**EXERCISE:** In the answer, every entry must appear exactly as given.
### INPUT DATA
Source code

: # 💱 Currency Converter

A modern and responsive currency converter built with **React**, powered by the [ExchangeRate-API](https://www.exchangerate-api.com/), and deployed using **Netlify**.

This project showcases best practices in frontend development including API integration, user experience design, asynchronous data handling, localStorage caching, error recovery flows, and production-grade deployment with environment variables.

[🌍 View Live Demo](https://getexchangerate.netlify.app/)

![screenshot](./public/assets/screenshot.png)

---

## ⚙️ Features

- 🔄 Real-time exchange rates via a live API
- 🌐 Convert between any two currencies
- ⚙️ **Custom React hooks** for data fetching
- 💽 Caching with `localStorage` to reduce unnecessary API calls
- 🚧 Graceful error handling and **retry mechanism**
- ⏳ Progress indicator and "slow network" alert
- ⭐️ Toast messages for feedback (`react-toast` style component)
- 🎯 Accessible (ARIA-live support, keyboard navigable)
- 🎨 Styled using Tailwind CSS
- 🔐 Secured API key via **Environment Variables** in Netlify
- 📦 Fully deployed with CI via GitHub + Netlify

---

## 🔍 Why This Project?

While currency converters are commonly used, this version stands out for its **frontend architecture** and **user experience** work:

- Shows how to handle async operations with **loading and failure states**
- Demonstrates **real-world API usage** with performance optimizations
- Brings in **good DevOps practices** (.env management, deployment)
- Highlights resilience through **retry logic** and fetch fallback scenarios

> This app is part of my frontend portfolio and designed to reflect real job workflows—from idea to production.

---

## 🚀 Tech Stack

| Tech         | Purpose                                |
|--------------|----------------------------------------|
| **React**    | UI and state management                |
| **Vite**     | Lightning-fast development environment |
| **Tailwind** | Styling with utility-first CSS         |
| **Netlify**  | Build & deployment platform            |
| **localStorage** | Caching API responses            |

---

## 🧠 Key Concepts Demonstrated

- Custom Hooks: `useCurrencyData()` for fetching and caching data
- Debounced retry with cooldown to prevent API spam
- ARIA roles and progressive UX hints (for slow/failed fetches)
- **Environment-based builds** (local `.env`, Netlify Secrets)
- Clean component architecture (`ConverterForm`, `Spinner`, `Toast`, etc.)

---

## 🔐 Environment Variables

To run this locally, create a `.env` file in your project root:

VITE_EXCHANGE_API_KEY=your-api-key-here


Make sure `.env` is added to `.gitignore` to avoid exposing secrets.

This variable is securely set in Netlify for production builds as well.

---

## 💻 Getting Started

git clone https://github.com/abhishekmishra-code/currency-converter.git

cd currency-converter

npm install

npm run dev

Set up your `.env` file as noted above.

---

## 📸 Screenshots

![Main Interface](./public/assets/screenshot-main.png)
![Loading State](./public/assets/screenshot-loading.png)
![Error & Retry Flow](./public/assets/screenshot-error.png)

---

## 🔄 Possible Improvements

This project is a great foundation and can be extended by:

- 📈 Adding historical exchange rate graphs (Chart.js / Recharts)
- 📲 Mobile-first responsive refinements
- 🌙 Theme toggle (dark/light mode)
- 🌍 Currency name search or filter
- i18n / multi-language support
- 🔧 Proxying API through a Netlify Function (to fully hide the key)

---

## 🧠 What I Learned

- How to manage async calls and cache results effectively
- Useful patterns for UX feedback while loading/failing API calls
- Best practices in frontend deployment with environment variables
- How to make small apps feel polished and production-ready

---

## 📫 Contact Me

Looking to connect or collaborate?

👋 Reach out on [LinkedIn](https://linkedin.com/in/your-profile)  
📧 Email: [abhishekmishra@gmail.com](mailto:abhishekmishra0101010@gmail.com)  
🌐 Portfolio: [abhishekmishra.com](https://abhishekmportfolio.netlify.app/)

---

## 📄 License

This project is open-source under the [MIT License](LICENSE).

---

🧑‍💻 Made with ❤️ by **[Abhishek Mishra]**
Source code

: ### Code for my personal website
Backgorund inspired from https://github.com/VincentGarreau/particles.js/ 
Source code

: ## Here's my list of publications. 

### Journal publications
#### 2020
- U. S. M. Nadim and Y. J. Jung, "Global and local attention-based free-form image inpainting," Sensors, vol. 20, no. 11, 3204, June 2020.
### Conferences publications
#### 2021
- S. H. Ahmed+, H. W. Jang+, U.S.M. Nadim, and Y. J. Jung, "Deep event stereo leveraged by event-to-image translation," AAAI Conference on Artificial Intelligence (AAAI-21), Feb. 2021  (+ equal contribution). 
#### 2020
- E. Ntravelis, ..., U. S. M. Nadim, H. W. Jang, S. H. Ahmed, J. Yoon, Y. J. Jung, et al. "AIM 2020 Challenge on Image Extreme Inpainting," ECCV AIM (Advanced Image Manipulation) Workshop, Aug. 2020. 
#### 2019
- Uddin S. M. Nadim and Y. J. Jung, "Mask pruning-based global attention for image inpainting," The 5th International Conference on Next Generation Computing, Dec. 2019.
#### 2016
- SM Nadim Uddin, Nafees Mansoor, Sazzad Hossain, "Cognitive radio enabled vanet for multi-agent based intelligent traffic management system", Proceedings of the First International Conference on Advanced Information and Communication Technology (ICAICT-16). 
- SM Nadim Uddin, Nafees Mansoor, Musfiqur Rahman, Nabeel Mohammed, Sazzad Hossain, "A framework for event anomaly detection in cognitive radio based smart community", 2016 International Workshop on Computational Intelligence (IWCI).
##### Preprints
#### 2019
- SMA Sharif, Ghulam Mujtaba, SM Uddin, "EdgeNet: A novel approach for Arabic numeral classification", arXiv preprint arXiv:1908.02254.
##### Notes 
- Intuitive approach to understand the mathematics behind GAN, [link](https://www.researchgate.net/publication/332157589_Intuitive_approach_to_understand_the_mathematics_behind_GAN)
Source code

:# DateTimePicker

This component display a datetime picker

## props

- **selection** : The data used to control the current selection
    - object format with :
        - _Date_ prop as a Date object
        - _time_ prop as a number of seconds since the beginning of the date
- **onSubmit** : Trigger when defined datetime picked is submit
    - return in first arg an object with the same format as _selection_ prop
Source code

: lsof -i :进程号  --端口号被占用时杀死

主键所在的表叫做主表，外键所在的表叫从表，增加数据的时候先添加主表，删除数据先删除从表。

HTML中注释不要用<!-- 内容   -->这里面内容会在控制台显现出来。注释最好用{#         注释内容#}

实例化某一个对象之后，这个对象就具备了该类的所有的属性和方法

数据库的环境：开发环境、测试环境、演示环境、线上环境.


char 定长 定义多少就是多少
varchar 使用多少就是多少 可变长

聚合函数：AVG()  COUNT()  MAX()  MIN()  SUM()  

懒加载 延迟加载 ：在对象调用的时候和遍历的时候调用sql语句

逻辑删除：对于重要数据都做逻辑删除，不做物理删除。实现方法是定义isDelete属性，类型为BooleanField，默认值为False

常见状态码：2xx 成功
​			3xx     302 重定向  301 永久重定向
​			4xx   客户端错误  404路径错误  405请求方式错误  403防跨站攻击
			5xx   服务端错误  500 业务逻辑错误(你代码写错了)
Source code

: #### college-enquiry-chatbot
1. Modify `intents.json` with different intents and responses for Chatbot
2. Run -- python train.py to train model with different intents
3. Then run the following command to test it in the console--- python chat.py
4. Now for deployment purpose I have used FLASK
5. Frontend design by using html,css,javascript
######
**SOLUTION FOR THIS TASK:**
Source code

: # 💱 Currency Converter

A modern and responsive currency converter built with **React**, powered by the [ExchangeRate-API](https://www.exchangerate-api.com/), and deployed using **Netlify**.

This project showcases best practices in frontend development including API integration, user experience design, asynchronous data handling, localStorage caching, error recovery flows, and production-grade deployment with environment variables.

[🌍 View Live Demo](https://getexchangerate.netlify.app/)

![screenshot](./public/assets/screenshot.png)

---

## ⚙️ Features

- 🔄 Real-time exchange rates via a live API
- 🌐 Convert between any two currencies
- ⚙️ **Custom React hooks** for data fetching
- 💽 Caching with `localStorage` to reduce unnecessary API calls
- 🚧 Graceful error handling and **retry mechanism**
- ⏳ Progress indicator and "slow network" alert
- ⭐️ Toast messages for feedback (`react-toast` style component)
- 🎯 Accessible (ARIA-live support, keyboard navigable)
- 🎨 Styled using Tailwind CSS
- 🔐 Secured API key via **Environment Variables** in Netlify
- 📦 Fully deployed with CI via GitHub + Netlify

---

## 🔍 Why This Project?

While currency converters are commonly used, this version stands out for its **frontend architecture** and **user experience** work:

- Shows how to handle async operations with **loading and failure states**
- Demonstrates **real-world API usage** with performance optimizations
- Brings in **good DevOps practices** (.env management, deployment)
- Highlights resilience through **retry logic** and fetch fallback scenarios

> This app is part of my frontend portfolio and designed to reflect real job workflows—from idea to production.

---

## 🚀 Tech Stack

| Tech         | Purpose                                |
|--------------|----------------------------------------|
| **React**    | UI and state management                |
| **Vite**     | Lightning-fast development environment |
| **Tailwind** | Styling with utility-first CSS         |
| **Netlify**  | Build & deployment platform            |
| **localStorage** | Caching API responses            |

---

## 🧠 Key Concepts Demonstrated

- Custom Hooks: `useCurrencyData()` for fetching and caching data
- Debounced retry with cooldown to prevent API spam
- ARIA roles and progressive UX hints (for slow/failed fetches)
- **Environment-based builds** (local `.env`, Netlify Secrets)
- Clean component architecture (`ConverterForm`, `Spinner`, `Toast`, etc.)

---

## 🔐 Environment Variables

To run this locally, create a `.env` file in your project root:

VITE_EXCHANGE_API_KEY=your-api-key-here


Make sure `.env` is added to `.gitignore` to avoid exposing secrets.

This variable is securely set in Netlify for production builds as well.

---

## 💻 Getting Started

git clone https://github.com/abhishekmishra-code/currency-converter.git

cd currency-converter

npm install

npm run dev

Set up your `.env` file as noted above.

---

## 📸 Screenshots

![Main Interface](./public/assets/screenshot-main.png)
![Loading State](./public/assets/screenshot-loading.png)
![Error & Retry Flow](./public/assets/screenshot-error.png)

---

## 🔄 Possible Improvements

This project is a great foundation and can be extended by:

- 📈 Adding historical exchange rate graphs (Chart.js / Recharts)
- 📲 Mobile-first responsive refinements
- 🌙 Theme toggle (dark/light mode)
- 🌍 Currency name search or filter
- i18n / multi-language support
- 🔧 Proxying API through a Netlify Function (to fully hide the key)

---

## 🧠 What I Learned

- How to manage async calls and cache results effectively
- Useful patterns for UX feedback while loading/failing API calls
- Best practices in frontend deployment with environment variables
- How to make small apps feel polished and production-ready

---

## 📫 Contact Me

Looking to connect or collaborate?

👋 Reach out on [LinkedIn](https://linkedin.com/in/your-profile)  
📧 Email: [abhishekmishra@gmail.com](mailto:abhishekmishra0101010@gmail.com)  
🌐 Portfolio: [abhishekmishra.com](https://abhishekmportfolio.netlify.app/)

---

## 📄 License

This project is open-source under the [MIT License](LICENSE).

---

🧑‍💻 Made with ❤️ by **[Abhishek Mishra]**
Source code

: ### Code for my personal website
Backgorund inspired from https://github.com/VincentGarreau/particles.js/ 
Source code

: ## Here's my list of publications. 

### Journal publications
#### 2020
- U. S. M. Nadim and Y. J. Jung, "Global and local attention-based free-form image inpainting," Sensors, vol. 20, no. 11, 3204, June 2020.
### Conferences publications
#### 2021
- S. H. Ahmed+, H. W. Jang+, U.S.M. Nadim, and Y. J. Jung, "Deep event stereo leveraged by event-to-image translation," AAAI Conference on Artificial Intelligence (AAAI-21), Feb. 2021  (+ equal contribution). 
#### 2020
- E. Ntravelis, ..., U. S. M. Nadim, H. W. Jang, S. H. Ahmed, J. Yoon, Y. J. Jung, et al. "AIM 2020 Challenge on Image Extreme Inpainting," ECCV AIM (Advanced Image Manipulation) Workshop, Aug. 2020. 
#### 2019
- Uddin S. M. Nadim and Y. J. Jung, "Mask pruning-based global attention for image inpainting," The 5th International Conference on Next Generation Computing, Dec. 2019.
#### 2016
- SM Nadim Uddin, Nafees Mansoor, Sazzad Hossain, "Cognitive radio enabled vanet for multi-agent based intelligent traffic management system", Proceedings of the First International Conference on Advanced Information and Communication Technology (ICAICT-16). 
- SM Nadim Uddin, Nafees Mansoor, Musfiqur Rahman, Nabeel Mohammed, Sazzad Hossain, "A framework for event anomaly detection in cognitive radio based smart community", 2016 International Workshop on Computational Intelligence (IWCI).
##### Preprints
#### 2019
- SMA Sharif, Ghulam Mujtaba, SM Uddin, "EdgeNet: A novel approach for Arabic numeral classification", arXiv preprint arXiv:1908.02254.
##### Notes 
- Intuitive approach to understand the mathematics behind GAN, [link](https://www.researchgate.net/publication/332157589_Intuitive_approach_to_understand_the_mathematics_behind_GAN)
Source code

:# DateTimePicker

This component display a datetime picker

## props

- **selection** : The data used to control the current selection
    - object format with :
        - _Date_ prop as a Date object
        - _time_ prop as a number of seconds since the beginning of the date
- **onSubmit** : Trigger when defined datetime picked is submit
    - return in first arg an object with the same format as _selection_ prop
Source code

: lsof -i :进程号  --端口号被占用时杀死

主键所在的表叫做主表，外键所在的表叫从表，增加数据的时候先添加主表，删除数据先删除从表。

HTML中注释不要用<!-- 内容   -->这里面内容会在控制台显现出来。注释最好用{#         注释内容#}

实例化某一个对象之后，这个对象就具备了该类的所有的属性和方法

数据库的环境：开发环境、测试环境、演示环境、线上环境.


char 定长 定义多少就是多少
varchar 使用多少就是多少 可变长

聚合函数：AVG()  COUNT()  MAX()  MIN()  SUM()  

懒加载 延迟加载 ：在对象调用的时候和遍历的时候调用sql语句

逻辑删除：对于重要数据都做逻辑删除，不做物理删除。实现方法是定义isDelete属性，类型为BooleanField，默认值为False

常见状态码：2xx 成功
​			3xx     302 重定向  301 永久重定向
​			4xx   客户端错误  404路径错误  405请求方式错误  403防跨站攻击
			5xx   服务端错误  500 业务逻辑错误(你代码写错了)
Source code

: #### college-enquiry-chatbot
1. Modify `intents.json` with different intents and responses for Chatbot
2. Run -- python train.py to train model with different intents
3. Then run the following command to test it in the console--- python chat.py
4. Now for deployment purpose I have used FLASK
5. Frontend design by using html,css,javascript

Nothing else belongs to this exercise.